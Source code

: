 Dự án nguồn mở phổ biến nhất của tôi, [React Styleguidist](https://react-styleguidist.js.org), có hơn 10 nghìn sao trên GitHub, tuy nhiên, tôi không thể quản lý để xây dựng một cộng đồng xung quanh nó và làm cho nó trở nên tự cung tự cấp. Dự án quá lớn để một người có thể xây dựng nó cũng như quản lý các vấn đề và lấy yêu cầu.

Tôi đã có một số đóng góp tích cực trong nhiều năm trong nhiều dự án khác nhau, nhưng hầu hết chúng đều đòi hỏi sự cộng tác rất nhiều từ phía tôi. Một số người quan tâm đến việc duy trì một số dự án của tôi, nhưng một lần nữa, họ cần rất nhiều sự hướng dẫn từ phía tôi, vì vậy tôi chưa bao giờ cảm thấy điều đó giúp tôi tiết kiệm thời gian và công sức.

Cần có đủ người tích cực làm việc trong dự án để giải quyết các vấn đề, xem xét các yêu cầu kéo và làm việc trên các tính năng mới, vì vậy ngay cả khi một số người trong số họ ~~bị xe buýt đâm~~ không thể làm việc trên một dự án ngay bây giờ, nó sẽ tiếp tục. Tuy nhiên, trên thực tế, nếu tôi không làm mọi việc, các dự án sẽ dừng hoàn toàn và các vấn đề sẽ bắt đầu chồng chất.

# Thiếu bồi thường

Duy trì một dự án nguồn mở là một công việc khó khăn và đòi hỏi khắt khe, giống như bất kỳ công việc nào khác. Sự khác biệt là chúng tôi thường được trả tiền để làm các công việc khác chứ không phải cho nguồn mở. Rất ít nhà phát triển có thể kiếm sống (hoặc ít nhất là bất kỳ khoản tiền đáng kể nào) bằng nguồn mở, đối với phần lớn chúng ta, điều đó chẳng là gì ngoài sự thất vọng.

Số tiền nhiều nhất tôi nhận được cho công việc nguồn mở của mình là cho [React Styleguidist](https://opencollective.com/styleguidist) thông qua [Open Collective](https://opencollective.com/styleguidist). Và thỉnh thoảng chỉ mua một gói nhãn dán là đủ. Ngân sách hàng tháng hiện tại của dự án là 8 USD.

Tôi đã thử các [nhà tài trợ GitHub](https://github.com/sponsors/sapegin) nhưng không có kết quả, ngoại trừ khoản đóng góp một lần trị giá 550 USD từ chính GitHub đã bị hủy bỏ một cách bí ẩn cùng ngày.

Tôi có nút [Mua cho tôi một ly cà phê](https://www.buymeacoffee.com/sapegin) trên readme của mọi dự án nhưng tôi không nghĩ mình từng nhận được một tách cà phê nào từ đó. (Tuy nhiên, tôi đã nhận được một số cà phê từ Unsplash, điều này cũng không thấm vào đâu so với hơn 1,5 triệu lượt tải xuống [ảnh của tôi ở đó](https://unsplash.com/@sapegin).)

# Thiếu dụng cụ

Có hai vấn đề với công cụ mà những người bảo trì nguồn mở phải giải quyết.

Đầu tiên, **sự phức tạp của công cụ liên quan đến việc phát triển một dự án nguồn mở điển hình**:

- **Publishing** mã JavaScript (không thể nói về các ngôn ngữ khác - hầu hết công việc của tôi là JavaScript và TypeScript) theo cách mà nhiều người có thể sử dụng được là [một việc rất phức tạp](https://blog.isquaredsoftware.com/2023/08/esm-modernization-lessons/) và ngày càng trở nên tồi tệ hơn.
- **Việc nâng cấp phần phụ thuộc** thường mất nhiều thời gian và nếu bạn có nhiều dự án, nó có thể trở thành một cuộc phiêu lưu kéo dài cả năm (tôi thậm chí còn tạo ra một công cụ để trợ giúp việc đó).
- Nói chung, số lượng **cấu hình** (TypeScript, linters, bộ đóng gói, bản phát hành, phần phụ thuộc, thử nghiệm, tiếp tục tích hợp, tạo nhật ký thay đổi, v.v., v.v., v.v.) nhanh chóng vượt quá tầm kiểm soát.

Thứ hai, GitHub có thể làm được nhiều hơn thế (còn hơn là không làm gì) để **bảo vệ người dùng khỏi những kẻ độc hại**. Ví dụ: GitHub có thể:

= = =

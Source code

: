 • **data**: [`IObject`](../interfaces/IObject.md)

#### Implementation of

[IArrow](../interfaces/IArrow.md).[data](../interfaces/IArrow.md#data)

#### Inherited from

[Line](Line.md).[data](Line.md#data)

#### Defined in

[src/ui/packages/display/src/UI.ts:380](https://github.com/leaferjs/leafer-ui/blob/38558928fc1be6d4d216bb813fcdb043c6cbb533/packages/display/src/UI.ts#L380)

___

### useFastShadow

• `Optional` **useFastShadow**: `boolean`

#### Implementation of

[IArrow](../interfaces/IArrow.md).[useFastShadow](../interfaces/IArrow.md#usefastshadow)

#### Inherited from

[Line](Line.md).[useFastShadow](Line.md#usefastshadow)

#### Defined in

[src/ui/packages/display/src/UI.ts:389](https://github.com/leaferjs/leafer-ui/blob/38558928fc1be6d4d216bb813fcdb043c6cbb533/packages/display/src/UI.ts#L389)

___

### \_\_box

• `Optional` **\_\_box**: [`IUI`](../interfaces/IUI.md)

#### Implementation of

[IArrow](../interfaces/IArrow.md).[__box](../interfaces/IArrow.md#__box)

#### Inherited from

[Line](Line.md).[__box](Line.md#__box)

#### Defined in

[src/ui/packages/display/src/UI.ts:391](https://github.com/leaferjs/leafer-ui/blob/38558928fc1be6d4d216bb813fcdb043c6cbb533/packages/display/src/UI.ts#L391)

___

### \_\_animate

= = =

Your assignment ->
The expected output is one number, the tally of lines above containing "data".

Response to the exercise ->
3